7am came and a nurse barged in to get me ready and moved into the birthing suite – not exactly helpful when you are trying to stay in your positive mindset and calming bubble. Hubby and I moved into the birthing suite, I turned off the lights and paced around with my tens machine and surge breathing. We played calming birth music through our phones speakers and it was a great environment. My husband helped by massaging where he could, bringing me ice and just being a fantastic birth partner. My mother was also in the birthing suite and together made a brilliant team with my husband, holding my hand and showing me plenty of love. Both were well aware of the hypnobirthing techniques and really allowed me to have my hypnobirthing experience. I was so content in my hot shower that I wanted back in and hopped into the birthing suite shower doing the same things I did in my room. The water was incredible. At about 9.30am the Dr came in and gently broke my water with his hand. It just felt like a warm flow of water.
The feelings in my back were very strong and I was physically very exhausted and decided to get through this I wanted to get an epidural. It wasn’t exactly my “plan” but I knew it was going to get me through the next few hours of these back surges. After my epidural I was induced and within an hour or two I was fully dilated, the nurse was surprised – she called the doctor to head over and, in the meantime, had me start pushing. By this point I could still feel the surges despite the epidural. I had hit a point of self-doubt as I was vomiting between each surge. The doctor arrived but ultimately told me baby was still very posterior and a little stuck, he wasn’t confident that we could get baby out and we would likely need to go in for an emergency c section. He gave me one last chance to push and boy did I push!! Forceps and an episiotomy, later my beautiful baby girl arrived into the world at 3pm!
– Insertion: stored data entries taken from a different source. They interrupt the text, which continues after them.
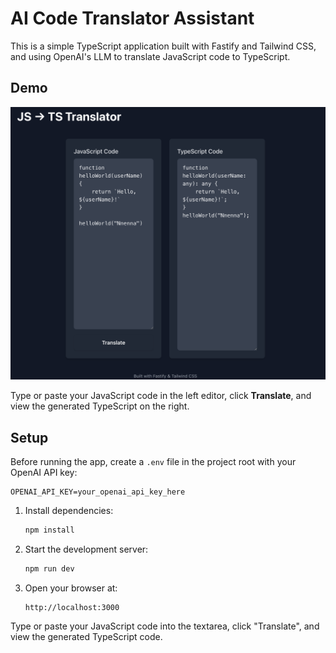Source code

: # AI Code Translator Assistant

This is a simple TypeScript application built with Fastify and Tailwind CSS, and using OpenAI's LLM to translate JavaScript code to TypeScript.

## Demo

![JS -> TS Translator UI](assets/screenshot.png)

Type or paste your JavaScript code in the left editor, click **Translate**, and view the generated TypeScript on the right.

## Setup

Before running the app, create a `.env` file in the project root with your OpenAI API key:

```
OPENAI_API_KEY=your_openai_api_key_here
```

1. Install dependencies:

   ```bash
   npm install
   ```

2. Start the development server:

   ```bash
   npm run dev
   ```

3. Open your browser at:

   ```
   http://localhost:3000
   ```

Type or paste your JavaScript code into the textarea, click "Translate", and view the generated TypeScript code.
I honestly cannot describe the feeling of pure relief, love and contentment when Emilia hit my chest! It was such an ordeal and totally not what I had planned but I couldn’t imagine where I would have been without the help of the Hypnobirthing class. For someone who has suffered with anxiety most of my life – I could believe how strong, calm and just amazing I was! I couldn’t be prouder.
My birthing team of my husband and mum were my constant support… reminding me to breathe, running around playing my music, massaging my back and just being there!
I honestly would recommend joining a Hypnobirthing Australia class… Yes it wasn’t exactly the natural amazing, drug free birth I was hoping for but it was a badass birth that I am damn proud of! Mentally and physically it was a long haul but without the techniques and support Tina had shown I wouldn’t have got through it like I did!